** What you are asked to do **
Output all of the data below exactly as given.
#### Exercise material ####
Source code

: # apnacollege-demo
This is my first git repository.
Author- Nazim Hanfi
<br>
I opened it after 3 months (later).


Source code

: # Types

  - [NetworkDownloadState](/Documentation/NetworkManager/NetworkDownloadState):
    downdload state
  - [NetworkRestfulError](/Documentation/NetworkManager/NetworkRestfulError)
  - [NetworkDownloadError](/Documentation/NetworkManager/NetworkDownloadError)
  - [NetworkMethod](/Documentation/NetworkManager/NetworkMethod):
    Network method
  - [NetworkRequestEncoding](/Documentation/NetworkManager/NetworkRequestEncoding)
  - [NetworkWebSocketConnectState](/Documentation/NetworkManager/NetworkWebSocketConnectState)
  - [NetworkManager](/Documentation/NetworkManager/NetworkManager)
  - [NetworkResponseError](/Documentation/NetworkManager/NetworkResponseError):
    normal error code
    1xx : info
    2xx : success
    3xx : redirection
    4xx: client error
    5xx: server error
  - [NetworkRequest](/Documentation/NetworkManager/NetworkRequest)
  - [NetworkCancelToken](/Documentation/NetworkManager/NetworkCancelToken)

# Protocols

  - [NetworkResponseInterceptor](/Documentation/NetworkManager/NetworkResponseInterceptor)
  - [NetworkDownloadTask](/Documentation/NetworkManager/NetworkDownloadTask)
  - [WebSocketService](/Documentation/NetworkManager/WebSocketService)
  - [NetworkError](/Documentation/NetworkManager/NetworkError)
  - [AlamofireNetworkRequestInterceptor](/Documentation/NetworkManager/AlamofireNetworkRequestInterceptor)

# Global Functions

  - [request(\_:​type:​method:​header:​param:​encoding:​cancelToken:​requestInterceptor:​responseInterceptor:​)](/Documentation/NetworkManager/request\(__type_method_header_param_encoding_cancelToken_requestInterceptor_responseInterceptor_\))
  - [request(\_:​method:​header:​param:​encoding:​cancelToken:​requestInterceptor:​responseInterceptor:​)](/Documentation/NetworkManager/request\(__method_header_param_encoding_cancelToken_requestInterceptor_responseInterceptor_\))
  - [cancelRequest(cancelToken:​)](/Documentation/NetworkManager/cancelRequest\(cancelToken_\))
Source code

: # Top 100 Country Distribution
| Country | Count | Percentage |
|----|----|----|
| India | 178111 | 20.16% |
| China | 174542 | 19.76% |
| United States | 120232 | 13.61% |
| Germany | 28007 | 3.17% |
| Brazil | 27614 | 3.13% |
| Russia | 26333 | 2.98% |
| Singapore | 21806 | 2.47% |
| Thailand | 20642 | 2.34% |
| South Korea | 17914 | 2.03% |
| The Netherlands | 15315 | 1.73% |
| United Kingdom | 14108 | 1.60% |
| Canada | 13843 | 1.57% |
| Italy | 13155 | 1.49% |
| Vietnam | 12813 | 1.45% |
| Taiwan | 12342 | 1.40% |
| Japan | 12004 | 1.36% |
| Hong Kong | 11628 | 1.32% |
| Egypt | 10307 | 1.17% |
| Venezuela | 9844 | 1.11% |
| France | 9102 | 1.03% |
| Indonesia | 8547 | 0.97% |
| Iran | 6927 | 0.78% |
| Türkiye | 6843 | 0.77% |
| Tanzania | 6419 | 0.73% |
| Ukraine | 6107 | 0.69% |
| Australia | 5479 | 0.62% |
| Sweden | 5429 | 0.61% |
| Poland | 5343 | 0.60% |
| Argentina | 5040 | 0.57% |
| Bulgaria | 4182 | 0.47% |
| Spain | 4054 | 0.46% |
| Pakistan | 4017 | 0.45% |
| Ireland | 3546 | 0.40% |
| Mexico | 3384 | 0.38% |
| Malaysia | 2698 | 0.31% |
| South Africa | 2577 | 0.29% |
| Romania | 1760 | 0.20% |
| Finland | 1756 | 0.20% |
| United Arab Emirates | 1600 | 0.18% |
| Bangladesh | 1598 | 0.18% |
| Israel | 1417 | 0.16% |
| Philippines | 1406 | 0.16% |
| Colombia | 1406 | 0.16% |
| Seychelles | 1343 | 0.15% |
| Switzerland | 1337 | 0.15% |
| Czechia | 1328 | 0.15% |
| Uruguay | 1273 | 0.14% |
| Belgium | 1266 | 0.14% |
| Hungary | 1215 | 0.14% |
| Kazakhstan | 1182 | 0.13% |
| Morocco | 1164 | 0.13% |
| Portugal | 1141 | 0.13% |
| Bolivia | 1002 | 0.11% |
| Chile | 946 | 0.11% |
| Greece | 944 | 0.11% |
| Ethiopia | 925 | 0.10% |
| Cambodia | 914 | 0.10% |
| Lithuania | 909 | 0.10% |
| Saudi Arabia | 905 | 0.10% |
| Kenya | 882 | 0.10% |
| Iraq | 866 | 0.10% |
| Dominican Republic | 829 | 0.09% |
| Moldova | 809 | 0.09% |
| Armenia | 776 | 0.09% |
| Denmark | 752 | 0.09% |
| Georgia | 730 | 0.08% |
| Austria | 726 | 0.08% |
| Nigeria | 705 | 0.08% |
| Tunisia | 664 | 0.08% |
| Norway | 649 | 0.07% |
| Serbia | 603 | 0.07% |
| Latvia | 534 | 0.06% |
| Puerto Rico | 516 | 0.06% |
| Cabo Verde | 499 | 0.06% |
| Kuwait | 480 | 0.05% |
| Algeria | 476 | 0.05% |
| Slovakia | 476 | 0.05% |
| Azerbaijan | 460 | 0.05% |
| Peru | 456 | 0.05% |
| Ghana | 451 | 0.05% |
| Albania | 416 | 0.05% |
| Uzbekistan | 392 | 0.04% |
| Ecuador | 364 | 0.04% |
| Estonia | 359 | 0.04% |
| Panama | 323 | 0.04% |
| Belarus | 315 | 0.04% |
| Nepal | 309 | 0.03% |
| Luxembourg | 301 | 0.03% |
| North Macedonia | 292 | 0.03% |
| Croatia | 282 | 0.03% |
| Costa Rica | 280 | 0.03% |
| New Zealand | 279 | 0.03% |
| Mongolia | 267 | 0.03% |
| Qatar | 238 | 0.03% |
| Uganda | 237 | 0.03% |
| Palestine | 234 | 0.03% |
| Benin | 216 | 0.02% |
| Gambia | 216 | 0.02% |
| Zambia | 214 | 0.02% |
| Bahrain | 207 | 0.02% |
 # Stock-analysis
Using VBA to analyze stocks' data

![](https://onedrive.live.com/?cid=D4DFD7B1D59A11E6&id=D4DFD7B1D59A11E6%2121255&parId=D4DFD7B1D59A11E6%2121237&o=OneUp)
####
** Task response **
Source code

: # apnacollege-demo
This is my first git repository.
Author- Nazim Hanfi
<br>
I opened it after 3 months (later).


Source code

: # Types

  - [NetworkDownloadState](/Documentation/NetworkManager/NetworkDownloadState):
    downdload state
  - [NetworkRestfulError](/Documentation/NetworkManager/NetworkRestfulError)
  - [NetworkDownloadError](/Documentation/NetworkManager/NetworkDownloadError)
  - [NetworkMethod](/Documentation/NetworkManager/NetworkMethod):
    Network method
  - [NetworkRequestEncoding](/Documentation/NetworkManager/NetworkRequestEncoding)
  - [NetworkWebSocketConnectState](/Documentation/NetworkManager/NetworkWebSocketConnectState)
  - [NetworkManager](/Documentation/NetworkManager/NetworkManager)
  - [NetworkResponseError](/Documentation/NetworkManager/NetworkResponseError):
    normal error code
    1xx : info
    2xx : success
    3xx : redirection
    4xx: client error
    5xx: server error
  - [NetworkRequest](/Documentation/NetworkManager/NetworkRequest)
  - [NetworkCancelToken](/Documentation/NetworkManager/NetworkCancelToken)

# Protocols

  - [NetworkResponseInterceptor](/Documentation/NetworkManager/NetworkResponseInterceptor)
  - [NetworkDownloadTask](/Documentation/NetworkManager/NetworkDownloadTask)
  - [WebSocketService](/Documentation/NetworkManager/WebSocketService)
  - [NetworkError](/Documentation/NetworkManager/NetworkError)
  - [AlamofireNetworkRequestInterceptor](/Documentation/NetworkManager/AlamofireNetworkRequestInterceptor)

# Global Functions

  - [request(\_:​type:​method:​header:​param:​encoding:​cancelToken:​requestInterceptor:​responseInterceptor:​)](/Documentation/NetworkManager/request\(__type_method_header_param_encoding_cancelToken_requestInterceptor_responseInterceptor_\))
  - [request(\_:​method:​header:​param:​encoding:​cancelToken:​requestInterceptor:​responseInterceptor:​)](/Documentation/NetworkManager/request\(__method_header_param_encoding_cancelToken_requestInterceptor_responseInterceptor_\))
  - [cancelRequest(cancelToken:​)](/Documentation/NetworkManager/cancelRequest\(cancelToken_\))
Source code

: # Top 100 Country Distribution
| Country | Count | Percentage |
|----|----|----|
| India | 178111 | 20.16% |
| China | 174542 | 19.76% |
| United States | 120232 | 13.61% |
| Germany | 28007 | 3.17% |
| Brazil | 27614 | 3.13% |
| Russia | 26333 | 2.98% |
| Singapore | 21806 | 2.47% |
| Thailand | 20642 | 2.34% |
| South Korea | 17914 | 2.03% |
| The Netherlands | 15315 | 1.73% |
| United Kingdom | 14108 | 1.60% |
| Canada | 13843 | 1.57% |
| Italy | 13155 | 1.49% |
| Vietnam | 12813 | 1.45% |
| Taiwan | 12342 | 1.40% |
| Japan | 12004 | 1.36% |
| Hong Kong | 11628 | 1.32% |
| Egypt | 10307 | 1.17% |
| Venezuela | 9844 | 1.11% |
| France | 9102 | 1.03% |
| Indonesia | 8547 | 0.97% |
| Iran | 6927 | 0.78% |
| Türkiye | 6843 | 0.77% |
| Tanzania | 6419 | 0.73% |
| Ukraine | 6107 | 0.69% |
| Australia | 5479 | 0.62% |
| Sweden | 5429 | 0.61% |
| Poland | 5343 | 0.60% |
| Argentina | 5040 | 0.57% |
| Bulgaria | 4182 | 0.47% |
| Spain | 4054 | 0.46% |
| Pakistan | 4017 | 0.45% |
| Ireland | 3546 | 0.40% |
| Mexico | 3384 | 0.38% |
| Malaysia | 2698 | 0.31% |
| South Africa | 2577 | 0.29% |
| Romania | 1760 | 0.20% |
| Finland | 1756 | 0.20% |
| United Arab Emirates | 1600 | 0.18% |
| Bangladesh | 1598 | 0.18% |
| Israel | 1417 | 0.16% |
| Philippines | 1406 | 0.16% |
| Colombia | 1406 | 0.16% |
| Seychelles | 1343 | 0.15% |
| Switzerland | 1337 | 0.15% |
| Czechia | 1328 | 0.15% |
| Uruguay | 1273 | 0.14% |
| Belgium | 1266 | 0.14% |
| Hungary | 1215 | 0.14% |
| Kazakhstan | 1182 | 0.13% |
| Morocco | 1164 | 0.13% |
| Portugal | 1141 | 0.13% |
| Bolivia | 1002 | 0.11% |
| Chile | 946 | 0.11% |
| Greece | 944 | 0.11% |
| Ethiopia | 925 | 0.10% |
| Cambodia | 914 | 0.10% |
| Lithuania | 909 | 0.10% |
| Saudi Arabia | 905 | 0.10% |
| Kenya | 882 | 0.10% |
| Iraq | 866 | 0.10% |
| Dominican Republic | 829 | 0.09% |
| Moldova | 809 | 0.09% |
| Armenia | 776 | 0.09% |
| Denmark | 752 | 0.09% |
| Georgia | 730 | 0.08% |
| Austria | 726 | 0.08% |
| Nigeria | 705 | 0.08% |
| Tunisia | 664 | 0.08% |
| Norway | 649 | 0.07% |
| Serbia | 603 | 0.07% |
| Latvia | 534 | 0.06% |
| Puerto Rico | 516 | 0.06% |
| Cabo Verde | 499 | 0.06% |
| Kuwait | 480 | 0.05% |
| Algeria | 476 | 0.05% |
| Slovakia | 476 | 0.05% |
| Azerbaijan | 460 | 0.05% |
| Peru | 456 | 0.05% |
| Ghana | 451 | 0.05% |
| Albania | 416 | 0.05% |
| Uzbekistan | 392 | 0.04% |
| Ecuador | 364 | 0.04% |
| Estonia | 359 | 0.04% |
| Panama | 323 | 0.04% |
| Belarus | 315 | 0.04% |
| Nepal | 309 | 0.03% |
| Luxembourg | 301 | 0.03% |
| North Macedonia | 292 | 0.03% |
| Croatia | 282 | 0.03% |
| Costa Rica | 280 | 0.03% |
| New Zealand | 279 | 0.03% |
| Mongolia | 267 | 0.03% |
| Qatar | 238 | 0.03% |
| Uganda | 237 | 0.03% |
| Palestine | 234 | 0.03% |
| Benin | 216 | 0.02% |
| Gambia | 216 | 0.02% |
| Zambia | 214 | 0.02% |
| Bahrain | 207 | 0.02% |
 # Stock-analysis
Using VBA to analyze stocks' data

![](https://onedrive.live.com/?cid=D4DFD7B1D59A11E6&id=D4DFD7B1D59A11E6%2121255&parId=D4DFD7B1D59A11E6%2121237&o=OneUp)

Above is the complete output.